Dès mon arrivée dans ma famille écologiste je n'ai pas eu à choisir.
Téton ou tétine, ce fut téton et y avait même pas à discuter à propos du droit ou du gauche puisque chez nous on était de gauche depuis oncle Hubert c'est à dire que la gauche existe.
Pour la couleur non plus je n'ai pas choisi : ce fut bleu pour me distinguer de ma frangine qui avait hérité du rose un an avant moi.
Et par habitude je suis resté bleu, bleu à la crèche, bleu à la communale et ainsi de suite jusqu'au kaki du bidasse.
Car j'aurais pu choisir entre le bleu de l'armée de l'air et le bleu de la marine mais mon père gendarme s'était senti obligé de me pistonner et c'est ainsi que j'ai rejoint les trans … pas les transexuels mais les transmissions.
Quand j'y repense je me dit qu'avec des transexuels j'aurais pu choisir entre bleu et rose mais c'est définitivement pas mon truc.
Aux trans, on n'avait guère le choix non plus ; en 70 c'était douze mois ou un peu plus si on faisait les cons, alors j'ai fait profil bas pour une fois que j'avais le choix.
Faire profil bas à l'armée et surtout dans les trans ça consiste à mettre le fil bleu sous la vis bleue et le fil rouge sous la vis rouge et jamais le contraire …
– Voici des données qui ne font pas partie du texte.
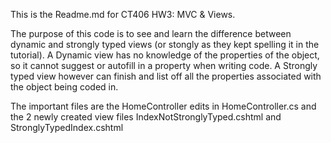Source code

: This is the Readme.md for CT406 HW3: MVC & Views.

The purpose of this code is to see and learn the difference between dynamic and strongly typed views (or stongly as they kept spelling it in the tutorial). A Dynamic view has no knowledge of the properties of the object, so it cannot suggest or autofill in a property when writing code. A Strongly typed view however can finish and list off all the properties associated with the object being coded in.


The important files are the HomeController edits in HomeController.cs and the 2 newly created view files IndexNotStronglyTyped.cshtml and StronglyTypedIndex.cshtml 
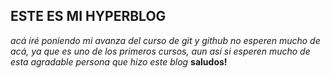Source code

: ## ESTE ES MI HYPERBLOG
*acá iré poniendo mi avanza del curso de git y github
no esperen mucho de acá, ya que es uno de los primeros cursos, aun así si esperen mucho de esta agradable persona que hizo este blog*
**saludos!**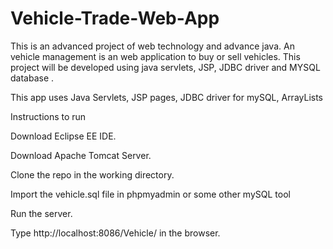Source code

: # Vehicle-Trade-Web-App
This is an advanced project of web technology and advance java. An vehicle management is an web application to buy or sell vehicles. This project will be developed using java servlets, JSP, JDBC driver and MYSQL database .


This app uses
Java Servlets, JSP pages, JDBC driver for mySQL, ArrayLists


Instructions to run

Download Eclipse EE IDE.

Download Apache Tomcat Server.

Clone the repo in the working directory.

Import the vehicle.sql file in phpmyadmin or some other mySQL tool

Run the server.

Type http://localhost:8086/Vehicle/ in the browser.
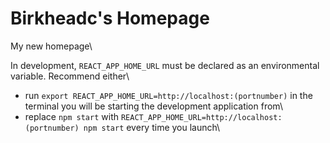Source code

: # Birkheadc's Homepage

My new homepage\

In development, `REACT_APP_HOME_URL` must be declared as an environmental variable. Recommend either\
- run `export REACT_APP_HOME_URL=http://localhost:(portnumber)` in the terminal you will be starting the development application from\
- replace `npm start` with `REACT_APP_HOME_URL=http://localhost:(portnumber) npm start` every time you launch\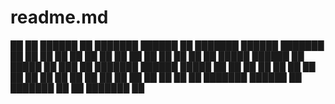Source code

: # readme.md
██   ██ ██████  ██ ███████  ██████      ██ ███████     ██████  ███████ ██ 
██  ██  ██   ██ ██ ██      ██           ██ ██          ██   ██ ██      ██ 
█████   ██████  ██ █████   ██   ███     ██ ███████     ██████  █████   ██ 
██  ██  ██   ██ ██ ██      ██    ██     ██      ██     ██   ██ ██      ██ 
██   ██ ██   ██ ██ ███████  ██████      ██ ███████     ██   ██ ███████ ██ 
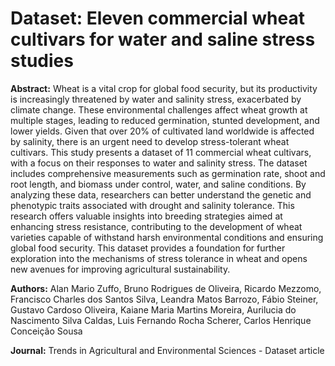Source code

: # Dataset: Eleven commercial wheat cultivars for water and saline stress studies
**Abstract:** Wheat is a vital crop for global food security, but its productivity is increasingly threatened by water and salinity stress, exacerbated by climate change. These environmental challenges affect wheat growth at multiple stages, leading to reduced germination, stunted development, and lower yields. Given that over 20% of cultivated land worldwide is affected by salinity, there is an urgent need to develop stress-tolerant wheat cultivars. This study presents a dataset of 11 commercial wheat cultivars, with a focus on their responses to water and salinity stress. The dataset includes comprehensive measurements such as germination rate, shoot and root length, and biomass under control, water, and saline conditions. By analyzing these data, researchers can better understand the genetic and phenotypic traits associated with drought and salinity tolerance. This research offers valuable insights into breeding strategies aimed at enhancing stress resistance, contributing to the development of wheat varieties capable of withstand harsh environmental conditions and ensuring global food security. This dataset provides a foundation for further exploration into the mechanisms of stress tolerance in wheat and opens new avenues for improving agricultural sustainability.

**Authors:** Alan Mario Zuffo, Bruno Rodrigues de Oliveira, Ricardo Mezzomo, Francisco Charles dos Santos Silva, Leandra Matos Barrozo, Fábio Steiner, Gustavo Cardoso Oliveira, Kaiane Maria Martins Moreira, Aurilucia do Nascimento Silva Caldas, Luis Fernando Rocha Scherer, Carlos Henrique Conceição Sousa

**Journal:** Trends in Agricultural and Environmental Sciences - Dataset article

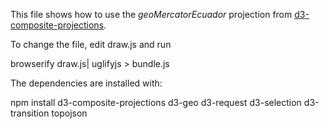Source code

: This file shows how to use the *geoMercatorEcuador* projection from [d3-composite-projections](http://rveciana.github.io/d3-composite-projections/).

To change the file, edit draw.js and run

  browserify draw.js| uglifyjs > bundle.js
  
The dependencies are installed with:

  npm install d3-composite-projections d3-geo d3-request d3-selection d3-transition topojson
En sortant j'étais un homme, un vrai, un de ceux qui ont l'embarras du choix et qui tirent brune et blonde à pile ou face. Je fumais déjà des brunes depuis pas mal de temps alors je me suis dit qu'il fallait tout expérimenter dans la vie mais les blondes m'ont aussitôt donné la gerbe, peut-être parce que sous l'emballage elles n'étaient pas forcément blondes.
C'est fou ce qu'il y a comme fourberie et artifice sous l'emballage.
Finalement j'ai emballé une rousse ou plutôt c'est elle qui m'a emballé … Germaine.
Pour l'anecdote Germaine était gironde d'autant plus qu'elle travaillait à Pessac à la fabrique de pièces de monnaie, des francs à l'époque.
Elle bossait au service qualité - avec un grand Q dit-elle encore - et testait les faces des francs à longueur de journée pendant que sa voisine testait les piles !
Je me suis toujours demandé qui testait les tranches ?
Elle m'impressionnait et trente ans après je suis encore impressionné par sa dextérité.
Même quand Germaine est passée à l'euro elle n'a rien perdu de son doigté, bien au contraire.
Aujourd'hui on tient chacun un cordon de la bourse vu qu'il n'y en a que deux ; je la laisse tirer plus fort de son côté en lui disant que c'est l'apanage des femmes fortes, même si je sais qu'elle ne me croit pas.
Quant à moi j'ai arrêté de fumer les brunes, c'était dur mais c'était mon choix … et on n'a pas trop d'une vie pour choisir.